Saved entries:

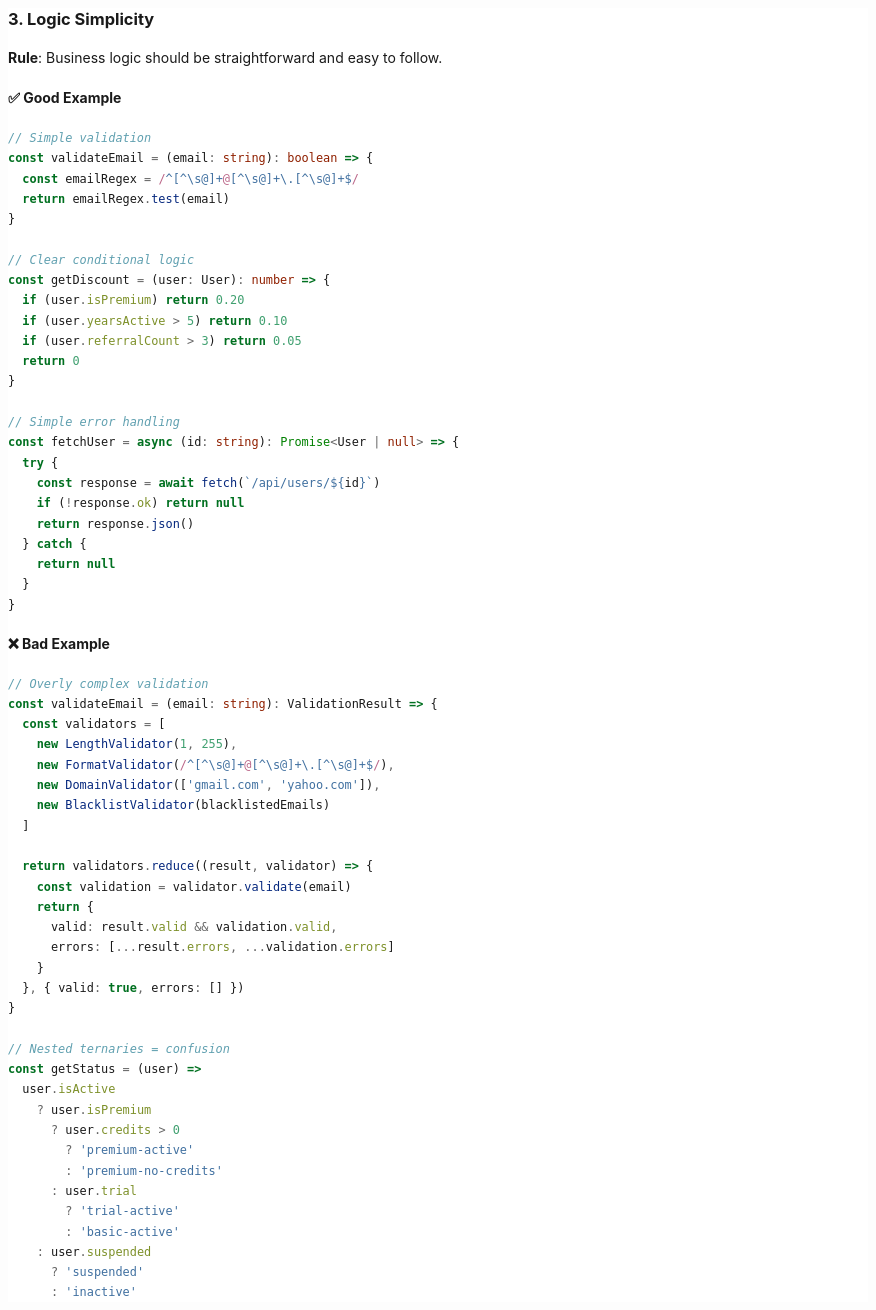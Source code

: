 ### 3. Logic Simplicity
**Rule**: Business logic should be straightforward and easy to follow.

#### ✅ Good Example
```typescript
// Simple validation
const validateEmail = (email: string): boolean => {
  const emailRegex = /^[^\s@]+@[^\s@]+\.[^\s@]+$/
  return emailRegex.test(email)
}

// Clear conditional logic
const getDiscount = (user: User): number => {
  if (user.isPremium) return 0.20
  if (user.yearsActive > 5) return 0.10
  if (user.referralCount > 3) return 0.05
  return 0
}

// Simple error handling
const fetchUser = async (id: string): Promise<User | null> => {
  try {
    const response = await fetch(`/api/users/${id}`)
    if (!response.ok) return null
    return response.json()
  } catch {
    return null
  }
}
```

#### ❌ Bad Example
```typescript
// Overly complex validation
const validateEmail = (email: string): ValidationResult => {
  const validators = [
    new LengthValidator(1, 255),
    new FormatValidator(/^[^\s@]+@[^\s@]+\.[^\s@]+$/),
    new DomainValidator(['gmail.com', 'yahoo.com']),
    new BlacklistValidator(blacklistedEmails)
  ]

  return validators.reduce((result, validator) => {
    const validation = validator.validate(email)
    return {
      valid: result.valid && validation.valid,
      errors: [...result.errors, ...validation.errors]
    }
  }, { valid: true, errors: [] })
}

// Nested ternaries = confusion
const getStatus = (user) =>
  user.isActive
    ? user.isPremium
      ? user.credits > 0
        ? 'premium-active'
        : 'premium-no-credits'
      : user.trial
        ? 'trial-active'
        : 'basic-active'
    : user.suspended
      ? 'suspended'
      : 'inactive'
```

- What needs to be done -
Return every record exactly. Pictures stay out.

- Response to this exercise -
Source code

: ### 3. Logic Simplicity
**Rule**: Business logic should be straightforward and easy to follow.

#### ✅ Good Example
```typescript
// Simple validation
const validateEmail = (email: string): boolean => {
  const emailRegex = /^[^\s@]+@[^\s@]+\.[^\s@]+$/
  return emailRegex.test(email)
}

// Clear conditional logic
const getDiscount = (user: User): number => {
  if (user.isPremium) return 0.20
  if (user.yearsActive > 5) return 0.10
  if (user.referralCount > 3) return 0.05
  return 0
}

// Simple error handling
const fetchUser = async (id: string): Promise<User | null> => {
  try {
    const response = await fetch(`/api/users/${id}`)
    if (!response.ok) return null
    return response.json()
  } catch {
    return null
  }
}
```

#### ❌ Bad Example
```typescript
// Overly complex validation
const validateEmail = (email: string): ValidationResult => {
  const validators = [
    new LengthValidator(1, 255),
    new FormatValidator(/^[^\s@]+@[^\s@]+\.[^\s@]+$/),
    new DomainValidator(['gmail.com', 'yahoo.com']),
    new BlacklistValidator(blacklistedEmails)
  ]

  return validators.reduce((result, validator) => {
    const validation = validator.validate(email)
    return {
      valid: result.valid && validation.valid,
      errors: [...result.errors, ...validation.errors]
    }
  }, { valid: true, errors: [] })
}

// Nested ternaries = confusion
const getStatus = (user) =>
  user.isActive
    ? user.isPremium
      ? user.credits > 0
        ? 'premium-active'
        : 'premium-no-credits'
      : user.trial
        ? 'trial-active'
        : 'basic-active'
    : user.suspended
      ? 'suspended'
      : 'inactive'
```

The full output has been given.